Friday, Feb. 10, 1967

Pocket Paging

When a century-old Manhattan building collapsed last month, killing five demolition workers and snarling midtown traffic for blocks, the N.Y. World Journal Tribune rerouted its delivery trucks by signaling them with an electronic paging device. Later in the same day, the N.Y. Times used a similar instrument to keep in touch with a photographer covering a New York Central train derailment in Harlem.

With receivers as small and totable as a hip flask, one-way radio pagers are now a hot item. Some emit only a beep that tells the recipient to call his office from wherever he is. Others give out a beep-voice combination. Either way, the system is simple in concept: Party A wants to reach Party B, who is nowhere near a telephone. Party A calls a radio-paging center. There, an operator sends out an individually toned beep, or a voice instruction, to Party B, who is wearing a paging device. Party B goes to a telephone and calls in, or follows the vocal instruction.
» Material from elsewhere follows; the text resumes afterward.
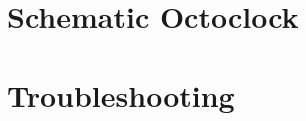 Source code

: \chapter{Schematic Octoclock}
\label{ch:HWSchOctoClock}





\chapter{Troubleshooting}
\label{ch:troubleshooting}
Using the pagers are thousands of doctors, construction bosses, executives, real estate salesmen and repair men. Undertakers in Chicago contact freelance embalmers by radio pager, and in Miami funeral directors are paged at graveside the same way. Off the Atlantic coast, fishing craft without ship-to-shore rigs are called in by radio pagers when storms threaten. In Denver, one motel-maintenance engineer packs a pager, and an executive beeps his daughter when he thinks that she ought to start home from an evening date.
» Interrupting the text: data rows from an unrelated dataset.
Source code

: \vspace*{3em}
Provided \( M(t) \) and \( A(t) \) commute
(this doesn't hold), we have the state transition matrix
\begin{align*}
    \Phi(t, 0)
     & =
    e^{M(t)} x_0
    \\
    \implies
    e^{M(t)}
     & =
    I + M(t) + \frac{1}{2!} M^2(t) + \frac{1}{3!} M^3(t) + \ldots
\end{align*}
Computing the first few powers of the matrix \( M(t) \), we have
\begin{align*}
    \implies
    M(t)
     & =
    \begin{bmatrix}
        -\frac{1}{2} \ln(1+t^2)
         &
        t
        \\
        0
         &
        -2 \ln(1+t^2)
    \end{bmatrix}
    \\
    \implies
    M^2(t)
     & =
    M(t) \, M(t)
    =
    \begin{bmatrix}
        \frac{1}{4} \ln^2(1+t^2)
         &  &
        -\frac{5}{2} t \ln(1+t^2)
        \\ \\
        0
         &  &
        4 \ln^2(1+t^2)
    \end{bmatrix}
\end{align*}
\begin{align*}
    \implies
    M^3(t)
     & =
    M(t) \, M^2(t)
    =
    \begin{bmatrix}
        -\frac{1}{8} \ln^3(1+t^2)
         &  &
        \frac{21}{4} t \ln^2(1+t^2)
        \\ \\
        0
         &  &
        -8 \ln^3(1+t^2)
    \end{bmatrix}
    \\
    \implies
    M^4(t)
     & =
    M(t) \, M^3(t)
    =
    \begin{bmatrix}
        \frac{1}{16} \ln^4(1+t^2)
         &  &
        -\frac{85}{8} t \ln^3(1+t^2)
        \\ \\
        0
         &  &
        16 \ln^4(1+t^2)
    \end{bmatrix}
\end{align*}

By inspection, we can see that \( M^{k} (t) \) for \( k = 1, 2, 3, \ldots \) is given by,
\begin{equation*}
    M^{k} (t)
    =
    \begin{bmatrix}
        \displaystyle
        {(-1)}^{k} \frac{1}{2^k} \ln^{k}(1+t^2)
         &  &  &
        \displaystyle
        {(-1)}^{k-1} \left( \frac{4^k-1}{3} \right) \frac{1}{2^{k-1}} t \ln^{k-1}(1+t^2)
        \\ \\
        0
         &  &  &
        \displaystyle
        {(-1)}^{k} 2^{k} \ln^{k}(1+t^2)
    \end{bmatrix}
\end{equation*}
Among manufacturers of radio pagers, Motorola dominates, with about 80% of the market. Its Pageboy receivers range in price from $180 for low-frequency units, to $275 for VHP. Low-frequency transmission requires no FCC license, is mostly for on-the-premise calls. Low-frequency beepers keep executives on their toes in 66 IBM plants throughout the U.S., New York's Americana Hotel coordinates staff activities with them, and department stores use them to alert floorwalking detectives when shoplifters are spotted.
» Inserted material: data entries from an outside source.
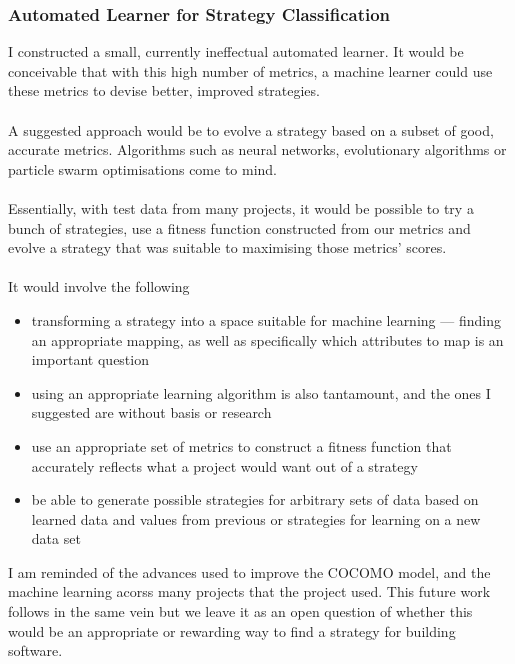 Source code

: \subsubsection{Automated Learner for Strategy Classification}
I constructed a small, currently ineffectual automated learner.
It would be conceivable that with this high number of metrics, a machine learner
could use these metrics to devise better, improved strategies.\\
\\
A suggested approach would be to evolve a strategy based on a subset of good,
accurate metrics.
Algorithms such as neural networks, evolutionary algorithms or particle swarm
optimisations come to mind.\\
\\
Essentially, with test data from many projects, it would be possible to try a
bunch of strategies, use a fitness function constructed from our metrics and
evolve a strategy that was suitable to maximising those metrics' scores.\\
\\
It would involve the following
\begin{itemize}
  \item transforming a strategy into a space suitable for machine learning ---
  finding an appropriate mapping, as well as specifically which attributes to
  map is an important question
  \item using an appropriate learning algorithm is also tantamount, and the ones
  I suggested are without basis or research
  \item use an appropriate set of metrics to construct a fitness function that
  accurately reflects what a project would want out of a strategy
  \item be able to generate possible strategies for arbitrary sets of data based
  on learned data and values from previous or strategies for learning on a new
  data set
\end{itemize}

I am reminded of the advances used to improve the COCOMO model, and the machine
learning acorss many projects that the project used.
This future work follows in the same vein but we leave it as an open question of
whether this would be an appropriate or rewarding way to find a strategy for
building software.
High-frequency pagers have a range of 15-30 miles, can be rented for about $15 a month. Largest of the companies that operate 151 transmitting stations in the U.S. is A.T. & T. Mother Bell, which provides Bellboy paging services for more than 10,000 customers in 25 cities, has inaugurated experimental direct-dial paging in Washington, D.C., and Seattle, awaits FCC approval of an application for more frequencies.